I just think the world is increasingly moving in a direction where everything’s available on demand. The more that products that are content-driven, like ours, adapt to where the world is going, the more they’ll continue to grow and have an audience over time.

GamesBeat: You’ve had to think about this for quite a while, then.

Robins: I always look at where the macro trends are headed, where the world is going. If you can figure that out, which is hard sometimes — we have a vague understanding sometimes, but we don’t really know — but the more you can figure that out, the more you can make sure that what you’re building is going to actually grow and retain customers in the future, and the more you’ll be ahead of the curve. With technology and entertainment, if you’re not two or three years ahead, or maybe more, if you’re not thinking that way all the time, somebody else is and you’re going to miss the next thing.

GamesBeat: We’ve seen a ton of sports spectating happening online as well, live streaming on Twitch and things like that. Do you feel like that relates to your business in some way?

Robins: I think so. There’s a very clear tie between our product and people wanting to consume content. Given that our product’s digital, I think streaming is an easy way to integrate content. There’s a virtuous cycle. The more people play with our products, the more they want to consume content, and the more they consume content, the more they want to play our products.

GamesBeat: Does it tempt you to do anything like going into that business, becoming a broadcaster?

Robins: I don’t know if we’ll become a broadcaster. We might do it more through partnerships. But we are absolutely working toward integrating streaming and other types of content into what we offer. We already have a lot of video clips and other sorts of content that we put out every day. We’d like to have streaming for games available directly through the DraftKings platform.

GamesBeat: You’ve found an area that had some hyper-growth to it. Not everybody gets that opportunity. A lot of popular games are out there, but they don’t take off the way daily fantasy has. Did you learn any lessons about dealing with that kind of growth that were valuable to you in hindsight?

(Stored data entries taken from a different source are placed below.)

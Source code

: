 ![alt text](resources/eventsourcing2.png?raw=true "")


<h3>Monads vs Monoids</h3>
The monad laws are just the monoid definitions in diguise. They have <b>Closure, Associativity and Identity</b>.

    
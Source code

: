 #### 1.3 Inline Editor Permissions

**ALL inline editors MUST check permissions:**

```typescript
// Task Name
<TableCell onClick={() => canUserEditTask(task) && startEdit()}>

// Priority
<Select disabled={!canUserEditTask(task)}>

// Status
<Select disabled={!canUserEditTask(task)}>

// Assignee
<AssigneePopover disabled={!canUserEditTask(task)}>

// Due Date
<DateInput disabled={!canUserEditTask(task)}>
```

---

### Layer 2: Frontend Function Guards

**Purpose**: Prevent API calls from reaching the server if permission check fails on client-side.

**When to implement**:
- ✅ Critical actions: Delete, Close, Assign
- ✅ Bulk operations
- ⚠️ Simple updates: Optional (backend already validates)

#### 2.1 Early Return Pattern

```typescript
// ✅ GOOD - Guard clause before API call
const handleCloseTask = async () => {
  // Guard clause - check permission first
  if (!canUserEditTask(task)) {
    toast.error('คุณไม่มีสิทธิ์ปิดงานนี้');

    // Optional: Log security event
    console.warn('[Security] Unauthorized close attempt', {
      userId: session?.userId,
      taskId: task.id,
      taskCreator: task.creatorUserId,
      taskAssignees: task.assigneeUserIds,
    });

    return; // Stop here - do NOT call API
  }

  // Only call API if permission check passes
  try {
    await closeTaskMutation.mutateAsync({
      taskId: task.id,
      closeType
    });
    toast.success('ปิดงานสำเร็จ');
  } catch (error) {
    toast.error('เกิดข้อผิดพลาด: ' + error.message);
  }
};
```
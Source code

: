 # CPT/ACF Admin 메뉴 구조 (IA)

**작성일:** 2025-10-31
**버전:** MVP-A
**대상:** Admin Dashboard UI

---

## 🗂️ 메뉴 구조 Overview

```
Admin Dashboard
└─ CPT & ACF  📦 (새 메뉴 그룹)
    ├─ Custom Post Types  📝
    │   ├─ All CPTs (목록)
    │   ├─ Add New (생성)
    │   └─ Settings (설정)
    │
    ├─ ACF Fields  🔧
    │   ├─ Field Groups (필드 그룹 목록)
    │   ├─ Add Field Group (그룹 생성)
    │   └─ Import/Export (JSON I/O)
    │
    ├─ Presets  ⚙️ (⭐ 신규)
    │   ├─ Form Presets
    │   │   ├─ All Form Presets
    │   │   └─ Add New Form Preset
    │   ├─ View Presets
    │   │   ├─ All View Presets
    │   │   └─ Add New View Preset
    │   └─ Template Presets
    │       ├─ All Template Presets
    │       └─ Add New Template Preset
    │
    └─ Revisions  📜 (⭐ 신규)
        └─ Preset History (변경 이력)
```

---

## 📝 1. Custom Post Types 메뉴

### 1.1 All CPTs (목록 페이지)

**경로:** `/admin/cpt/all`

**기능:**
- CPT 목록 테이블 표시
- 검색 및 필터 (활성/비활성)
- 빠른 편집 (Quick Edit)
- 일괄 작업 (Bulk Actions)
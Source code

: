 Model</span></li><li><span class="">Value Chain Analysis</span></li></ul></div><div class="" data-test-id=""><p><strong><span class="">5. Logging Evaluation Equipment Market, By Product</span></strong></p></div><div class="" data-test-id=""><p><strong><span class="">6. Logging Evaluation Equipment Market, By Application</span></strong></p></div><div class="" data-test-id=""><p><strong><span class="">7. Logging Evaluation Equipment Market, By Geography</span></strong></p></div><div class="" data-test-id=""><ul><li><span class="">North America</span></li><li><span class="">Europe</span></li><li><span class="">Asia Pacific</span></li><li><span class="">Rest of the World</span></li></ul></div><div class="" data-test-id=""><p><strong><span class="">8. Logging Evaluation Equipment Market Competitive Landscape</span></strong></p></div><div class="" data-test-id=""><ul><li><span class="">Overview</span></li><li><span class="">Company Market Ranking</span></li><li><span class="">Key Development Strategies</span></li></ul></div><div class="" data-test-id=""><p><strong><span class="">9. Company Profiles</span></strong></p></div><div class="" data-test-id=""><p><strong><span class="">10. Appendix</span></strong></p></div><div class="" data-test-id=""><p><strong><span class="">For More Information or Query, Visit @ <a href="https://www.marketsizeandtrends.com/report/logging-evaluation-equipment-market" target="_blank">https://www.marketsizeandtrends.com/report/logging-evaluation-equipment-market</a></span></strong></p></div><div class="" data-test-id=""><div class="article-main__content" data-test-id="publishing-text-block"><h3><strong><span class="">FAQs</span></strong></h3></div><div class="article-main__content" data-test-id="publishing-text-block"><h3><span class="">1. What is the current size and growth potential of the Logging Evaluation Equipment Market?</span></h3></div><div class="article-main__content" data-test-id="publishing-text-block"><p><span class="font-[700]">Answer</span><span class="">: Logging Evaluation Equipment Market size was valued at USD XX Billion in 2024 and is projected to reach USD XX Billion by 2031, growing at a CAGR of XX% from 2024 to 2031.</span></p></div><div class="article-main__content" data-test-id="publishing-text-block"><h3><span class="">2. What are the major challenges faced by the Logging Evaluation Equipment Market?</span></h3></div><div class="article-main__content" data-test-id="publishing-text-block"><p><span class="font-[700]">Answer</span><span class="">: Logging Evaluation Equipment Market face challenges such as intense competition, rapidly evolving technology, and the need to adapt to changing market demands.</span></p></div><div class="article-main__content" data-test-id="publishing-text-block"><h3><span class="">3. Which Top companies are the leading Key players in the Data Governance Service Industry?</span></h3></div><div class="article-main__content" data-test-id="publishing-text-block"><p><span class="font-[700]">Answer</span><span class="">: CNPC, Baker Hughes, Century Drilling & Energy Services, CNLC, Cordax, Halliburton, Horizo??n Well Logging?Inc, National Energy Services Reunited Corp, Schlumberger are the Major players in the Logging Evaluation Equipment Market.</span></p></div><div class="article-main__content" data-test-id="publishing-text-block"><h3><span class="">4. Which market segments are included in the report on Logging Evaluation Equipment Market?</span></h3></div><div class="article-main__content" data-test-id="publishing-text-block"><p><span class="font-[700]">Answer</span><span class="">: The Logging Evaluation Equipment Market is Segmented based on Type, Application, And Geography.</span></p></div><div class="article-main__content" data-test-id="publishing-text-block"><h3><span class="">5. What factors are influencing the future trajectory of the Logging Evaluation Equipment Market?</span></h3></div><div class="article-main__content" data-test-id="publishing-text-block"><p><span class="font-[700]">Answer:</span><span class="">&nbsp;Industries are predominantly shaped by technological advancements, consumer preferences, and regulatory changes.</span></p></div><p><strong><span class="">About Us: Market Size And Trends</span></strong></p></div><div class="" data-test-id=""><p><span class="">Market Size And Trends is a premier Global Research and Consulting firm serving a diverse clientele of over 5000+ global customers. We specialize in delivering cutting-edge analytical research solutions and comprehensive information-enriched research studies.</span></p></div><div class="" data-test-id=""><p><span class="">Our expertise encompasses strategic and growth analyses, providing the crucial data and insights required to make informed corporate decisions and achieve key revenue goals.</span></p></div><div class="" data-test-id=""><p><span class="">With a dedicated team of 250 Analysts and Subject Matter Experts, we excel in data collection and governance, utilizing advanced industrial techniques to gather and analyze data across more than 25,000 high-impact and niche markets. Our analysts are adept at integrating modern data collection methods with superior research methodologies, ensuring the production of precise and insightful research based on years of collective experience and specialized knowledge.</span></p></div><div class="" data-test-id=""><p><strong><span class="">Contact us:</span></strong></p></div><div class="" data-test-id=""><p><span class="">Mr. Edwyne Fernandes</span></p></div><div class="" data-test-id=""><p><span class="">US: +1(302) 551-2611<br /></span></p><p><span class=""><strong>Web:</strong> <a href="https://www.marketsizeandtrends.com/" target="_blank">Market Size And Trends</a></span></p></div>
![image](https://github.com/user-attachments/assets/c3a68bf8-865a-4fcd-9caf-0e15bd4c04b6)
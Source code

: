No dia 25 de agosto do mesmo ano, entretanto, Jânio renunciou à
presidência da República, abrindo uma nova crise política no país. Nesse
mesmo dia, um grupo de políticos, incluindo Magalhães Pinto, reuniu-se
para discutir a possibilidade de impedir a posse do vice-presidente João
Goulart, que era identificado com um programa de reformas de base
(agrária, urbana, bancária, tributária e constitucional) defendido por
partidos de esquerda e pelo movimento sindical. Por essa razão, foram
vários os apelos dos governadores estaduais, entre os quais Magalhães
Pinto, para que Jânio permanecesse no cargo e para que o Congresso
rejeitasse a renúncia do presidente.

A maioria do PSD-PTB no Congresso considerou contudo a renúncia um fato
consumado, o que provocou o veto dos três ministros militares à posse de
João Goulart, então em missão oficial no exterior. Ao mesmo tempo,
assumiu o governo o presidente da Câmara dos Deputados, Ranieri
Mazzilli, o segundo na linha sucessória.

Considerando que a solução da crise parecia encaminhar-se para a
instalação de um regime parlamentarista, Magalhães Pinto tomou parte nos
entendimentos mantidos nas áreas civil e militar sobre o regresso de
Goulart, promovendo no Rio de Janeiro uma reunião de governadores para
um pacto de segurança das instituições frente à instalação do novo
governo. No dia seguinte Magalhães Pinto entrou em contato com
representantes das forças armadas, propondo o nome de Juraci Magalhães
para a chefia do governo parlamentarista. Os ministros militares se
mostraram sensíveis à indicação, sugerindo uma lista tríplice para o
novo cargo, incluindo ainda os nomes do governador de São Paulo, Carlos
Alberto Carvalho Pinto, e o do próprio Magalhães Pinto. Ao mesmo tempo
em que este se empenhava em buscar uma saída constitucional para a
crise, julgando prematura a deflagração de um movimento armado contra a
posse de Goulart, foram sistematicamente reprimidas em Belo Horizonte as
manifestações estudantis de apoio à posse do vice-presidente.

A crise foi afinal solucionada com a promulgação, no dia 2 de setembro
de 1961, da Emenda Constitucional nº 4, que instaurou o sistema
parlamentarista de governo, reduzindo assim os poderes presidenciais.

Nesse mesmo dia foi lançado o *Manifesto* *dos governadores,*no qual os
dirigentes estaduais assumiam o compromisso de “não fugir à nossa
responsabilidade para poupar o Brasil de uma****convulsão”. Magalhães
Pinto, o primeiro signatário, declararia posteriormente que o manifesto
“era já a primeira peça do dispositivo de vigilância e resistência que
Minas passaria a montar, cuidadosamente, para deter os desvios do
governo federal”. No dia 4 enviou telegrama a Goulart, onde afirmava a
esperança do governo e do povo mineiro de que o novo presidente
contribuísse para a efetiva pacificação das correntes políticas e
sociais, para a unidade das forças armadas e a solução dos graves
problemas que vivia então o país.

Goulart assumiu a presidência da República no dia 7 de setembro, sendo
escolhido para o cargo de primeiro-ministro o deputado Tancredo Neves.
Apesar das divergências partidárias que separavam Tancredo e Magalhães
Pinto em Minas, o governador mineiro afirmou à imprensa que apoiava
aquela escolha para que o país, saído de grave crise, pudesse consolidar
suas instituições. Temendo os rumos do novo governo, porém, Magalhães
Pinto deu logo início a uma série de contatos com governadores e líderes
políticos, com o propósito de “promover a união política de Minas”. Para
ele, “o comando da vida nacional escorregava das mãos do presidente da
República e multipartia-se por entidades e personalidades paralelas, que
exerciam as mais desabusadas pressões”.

Robins: Regardless of what field you’re in, whether you’re a game developer or anyone else, that hyper-growth is always tough to deal with. Probably some of the things I have to say are not specific to this field. But first, make sure you’re keeping a high bar for people. You’re going to need to hire quickly, and you’re going to need to make sure that you get people onboarded, but you can’t let that bar slip. You have to have the best people.

Also, there’s always a balance between wanting to invest in your long term, your technology platform, and the kind of smaller bug fixes that increase the quality of your product. What we’ve found is that trying to only do what’s absolutely critical there, and focusing on getting new games and new features out in the market, that’s what you want to do in the hyper-growth phase. Those are the things that keep the growth up. The other things, when you optimize them later, if it’s on a bigger base, you’ll get more out of them later too. Sometimes companies are too focused on trying to perfect everything early on, instead of capturing 80 percent of the value with 20 percent of the effort and then moving on to the next big opportunity.